|Saturday, March 27, 2010
Grande Terre, Mayotte
Today, the Exploritas group could choose from tours offered by Discovery; I chose a cultural tour; however, there wasn’t very much culture included in what we saw.
Mayotte is composed of two islands, Grande Terre and Petite Terre between Mozambique and Madagascar just above the Mozambique Canal. Even though we were not visiting any mosques, women were required to have their knees and shoulders covered as respect for this mostly Muslim country. We arrived by ship tender, then boarded a small bus that took us in a circular route through the center of Grande Terre. This is very different from all the other islands we visited. We drove from 9:00 a.m. until noon, with one rest stop and a couple of photo stops and encountered very little habitation. There was a small village near the dock and another near a furniture factory, which seemed to be one of the island’s main industries, and another small settlement near its major seaport. There was one very modern looking school that I noticed. All along the road was dense vegetation: mangrove with twisted and gnarled roots that would be a nightmare to get lost in, bamboo, mangos, palm, banana, coconut, raffia used in building traditional houses and other native trees. I wish I could have gathered some of the lantana that was growing so freely on the side of the road for my planters this summer. But they were much larger and bushier than the compact plants we use. Our guide said that when people planted gardens they didn’t plant flowers but food. When I asked what kinds of food they planted, he wasn’t able to answer. He said bananas and coconut, but that was hardly the answer I expected; however bananas are a staple in the diet. Our guide got his guide training in France, and he didn’t have too much information to share, but tourist ships do not make frequent stops at Mayotte, so guides probably don‘t get much practice. We stopped to look at the ylang-ylang trees that were not in flower at the time, but the flowers are picked to extract the essence of ylang-ylang, which is used in the perfume industry. We stopped to look from the window of the bus at a distillery that was extracting the oil. It takes 50 kg of flowers to make 1 liter of essence oil
We made a stop at a beach where women were singing accompanied by rhythm sticks and I had a glass of papaya juice. There were items for sale, but it looked more like a rummage sale with children‘s games, DVDs, clothing and some craft and hand made items. A young man was selling small bottles of essence of ylang-ylang for 6 euros. I had a 10 Euro bill, but he didn’t have any change. Communication was very difficult because he spoke French and didn’t understand English. He went to the bar where we got our juice and asked for change, but all he managed to get was two 5 Euro bills, which he gave me for my 10 Euro bill.. That didn’t help giving me change in singles. The bus was ready to go, and I asked if he’d take 5 euros, and he hesitatingly agreed. According to other people, I got a pretty good bargain, because other places were charging 6 and 7 euros.
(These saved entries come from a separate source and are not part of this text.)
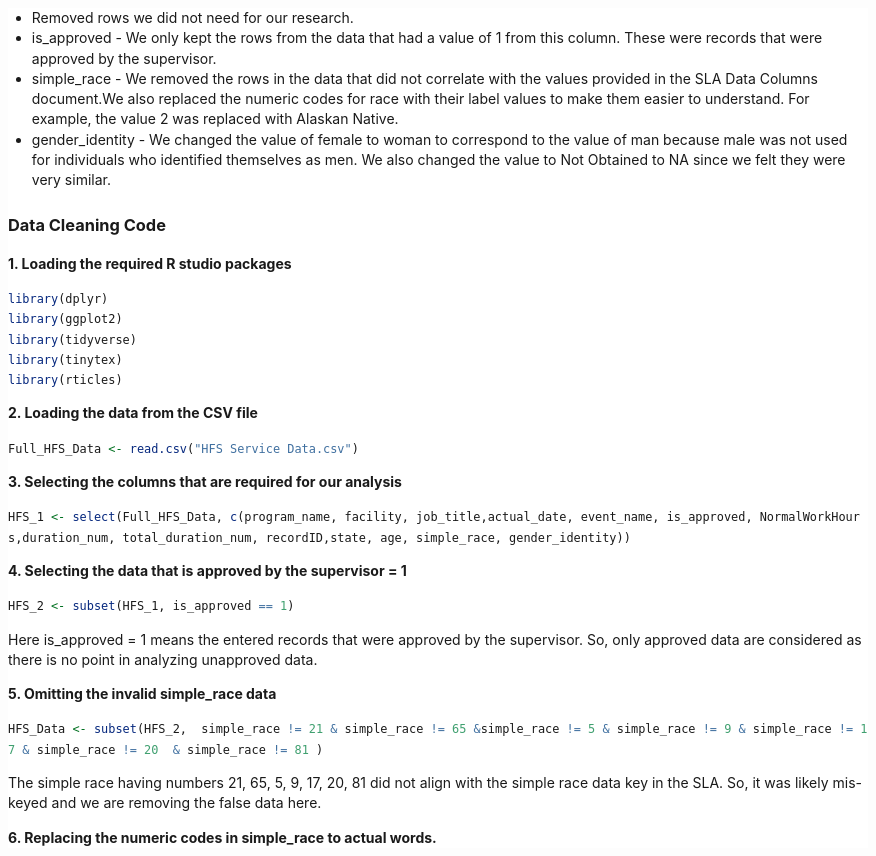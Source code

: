 -   Removed rows we did not need for our research.
-   is\_approved - We only kept the rows from the data that had a value of 1 from this column. These were records that were approved by the supervisor.
-   simple\_race - We removed the rows in the data that did not correlate with the values provided in the SLA Data Columns
    document.We also replaced the numeric codes for race with their label values to make them easier to understand. For example, the value 2 was replaced with Alaskan Native.
-   gender\_identity - We changed the value of female to woman to correspond to the value of man because male was not used for individuals who identified themselves as men. We also changed the value to Not Obtained to NA since we felt they were very similar.


### Data Cleaning Code

**1. Loading the required R studio packages**

``` r
library(dplyr)
library(ggplot2)
library(tidyverse)
library(tinytex)
library(rticles)
```

**2. Loading the data from the CSV file**

``` r
Full_HFS_Data <- read.csv("HFS Service Data.csv")
```

**3. Selecting the columns that are required for our analysis**

``` r
HFS_1 <- select(Full_HFS_Data, c(program_name, facility, job_title,actual_date, event_name, is_approved, NormalWorkHours,duration_num, total_duration_num, recordID,state, age, simple_race, gender_identity))
```

**4. Selecting the data that is approved by the supervisor = 1**

``` r
HFS_2 <- subset(HFS_1, is_approved == 1) 
```

Here is\_approved = 1 means the entered records that were approved by the supervisor. So, only approved data are
considered as there is no point in analyzing unapproved data.

**5. Omitting the invalid simple\_race data**

``` r
HFS_Data <- subset(HFS_2,  simple_race != 21 & simple_race != 65 &simple_race != 5 & simple_race != 9 & simple_race != 17 & simple_race != 20  & simple_race != 81 )
```

The simple race having numbers 21, 65, 5, 9, 17, 20, 81 did not align with the simple race data key in the SLA. So, it was likely mis-keyed and we are removing the false data here.

**6. Replacing the numeric codes in simple\_race to actual words.**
As our tender was making its way back to the ship, we had a brief rainfall; the “hot rainy season” is from November to April.
Our Cruise Director really did his homework in researching films that correlate with where we are. I’m seeing “African Queen” with more appreciation. Movies are shown on a large screen in a theatre setting, then repeated continuously to view in our cabin TVs. “The Ghost In the Darkness”, which I never heard of before is a true story about man-eating lions that kill many workers in the building of the Tsavo Railroad. The lions are on display at Chicago’s Natural History Museum.
The cabin stewards closed my deadlights for the duration of transit through the affected pirate area. The captain announced tat we’d be picking up speed and advised securing items that might roll and get damaged, like cameras.